Photo Courtesy Jessie Hart |
Often I wonder how one little word gained such power in my life. That one word of course is "she."
From my youngest days I also wondered how magical it would be to be called the she word. It never happened. As life went on and I became a little more advanced in looking feminine, I dreamed of getting out of the mirror and into the world as a feminine person. Many, many times the mirror would lie to me and not let on to me how much farther I would have to go to achieve my goal. Plus the only time I was sneaking out of the house as a girl was when I snuck out a few times to walk down our longish driveway to the mailbox.
Time went on and I stubbornly kept working on my craft...applying makeup and finally in my college days I gathered my courage to leave the house at night and drive to a local shopping center to see if I could see my reflection in the windows of the stores. A few I could and I was thrilled and encouraged at the sight. Still though, it was a lonely experience and there was no one to call me "she". I would have to wait many more years for it to happen.

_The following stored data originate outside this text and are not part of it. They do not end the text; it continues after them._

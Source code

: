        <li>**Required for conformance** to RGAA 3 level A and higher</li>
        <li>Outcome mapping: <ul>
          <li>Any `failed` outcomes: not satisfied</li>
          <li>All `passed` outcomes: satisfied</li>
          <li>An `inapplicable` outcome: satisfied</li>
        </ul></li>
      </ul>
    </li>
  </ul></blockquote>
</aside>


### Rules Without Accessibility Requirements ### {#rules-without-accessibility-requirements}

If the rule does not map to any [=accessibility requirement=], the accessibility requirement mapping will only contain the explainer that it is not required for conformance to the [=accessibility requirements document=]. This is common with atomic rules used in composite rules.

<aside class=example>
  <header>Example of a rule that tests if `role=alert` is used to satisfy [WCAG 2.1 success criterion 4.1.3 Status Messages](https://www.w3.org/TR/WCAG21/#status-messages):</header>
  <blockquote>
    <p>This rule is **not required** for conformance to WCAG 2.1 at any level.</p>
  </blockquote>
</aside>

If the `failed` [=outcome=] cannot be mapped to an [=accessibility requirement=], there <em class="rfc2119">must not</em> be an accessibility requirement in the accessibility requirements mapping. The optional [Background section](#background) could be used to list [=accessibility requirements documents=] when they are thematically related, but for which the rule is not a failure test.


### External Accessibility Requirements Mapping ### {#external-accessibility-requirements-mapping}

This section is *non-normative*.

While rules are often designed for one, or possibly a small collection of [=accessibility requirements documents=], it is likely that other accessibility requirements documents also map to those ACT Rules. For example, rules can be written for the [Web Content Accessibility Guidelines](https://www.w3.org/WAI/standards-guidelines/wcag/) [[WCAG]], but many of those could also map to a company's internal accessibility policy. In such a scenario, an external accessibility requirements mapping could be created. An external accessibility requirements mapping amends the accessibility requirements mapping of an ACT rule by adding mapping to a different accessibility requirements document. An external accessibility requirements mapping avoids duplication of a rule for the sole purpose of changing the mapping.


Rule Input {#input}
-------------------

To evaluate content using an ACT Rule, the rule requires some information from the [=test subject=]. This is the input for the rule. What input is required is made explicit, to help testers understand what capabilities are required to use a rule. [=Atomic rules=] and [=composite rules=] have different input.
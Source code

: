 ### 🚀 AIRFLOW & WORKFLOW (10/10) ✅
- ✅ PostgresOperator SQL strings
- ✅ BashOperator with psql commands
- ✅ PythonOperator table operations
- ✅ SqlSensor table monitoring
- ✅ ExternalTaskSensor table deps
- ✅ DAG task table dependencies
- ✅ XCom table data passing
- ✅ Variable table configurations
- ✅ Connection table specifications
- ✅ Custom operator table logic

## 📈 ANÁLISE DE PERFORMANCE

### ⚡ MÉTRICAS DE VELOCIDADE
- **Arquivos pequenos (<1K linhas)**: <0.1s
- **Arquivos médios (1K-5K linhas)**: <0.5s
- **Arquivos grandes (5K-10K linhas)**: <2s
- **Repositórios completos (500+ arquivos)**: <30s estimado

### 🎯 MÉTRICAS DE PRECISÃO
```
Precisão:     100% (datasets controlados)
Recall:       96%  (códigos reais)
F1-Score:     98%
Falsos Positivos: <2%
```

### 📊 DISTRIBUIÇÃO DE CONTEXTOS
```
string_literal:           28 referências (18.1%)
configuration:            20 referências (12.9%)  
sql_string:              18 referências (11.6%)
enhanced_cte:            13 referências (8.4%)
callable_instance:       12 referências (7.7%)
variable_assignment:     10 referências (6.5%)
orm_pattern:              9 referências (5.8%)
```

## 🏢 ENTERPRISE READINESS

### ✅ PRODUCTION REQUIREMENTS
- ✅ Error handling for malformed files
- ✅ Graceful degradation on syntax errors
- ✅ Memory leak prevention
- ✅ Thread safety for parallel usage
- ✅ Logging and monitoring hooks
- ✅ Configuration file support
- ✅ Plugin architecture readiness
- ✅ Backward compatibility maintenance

Next up were my Army days and it wasn't in the drill sergeants' vocabulary to call me she. Even my rather successful Halloween appearances as a woman weren't good enough to earn me the title.
It wasn't until I began to become very serious about my appearance and experimenting with going out in public more and more did the she word become tantalizing close. What happened was the public I was increasingly interacting with indirectly was demanding I be more feminine.
The tipping point came when I started hormone replacement therapy (HRT). I always considered HRT was the dividing point between my first and second gender transition. The first was when I was a cross dresser and the second was when I went down the transgender path. Finally the changes I was experiencing under HRT demanded she would enter the vocal format when it came to me. In no way shape or form I was a "he" anymore.
Approximately during this same time period HRT made it much easier to transition my main pronouns from he to she. Relatively quickly I became so androgynous the public was becoming confused when they met me.
It may have taken me fifty years to do it but people started to finally call me she. My authentic pronoun. I did discover also I was correct when I was young it would be a wonderful magical experience to be called "she".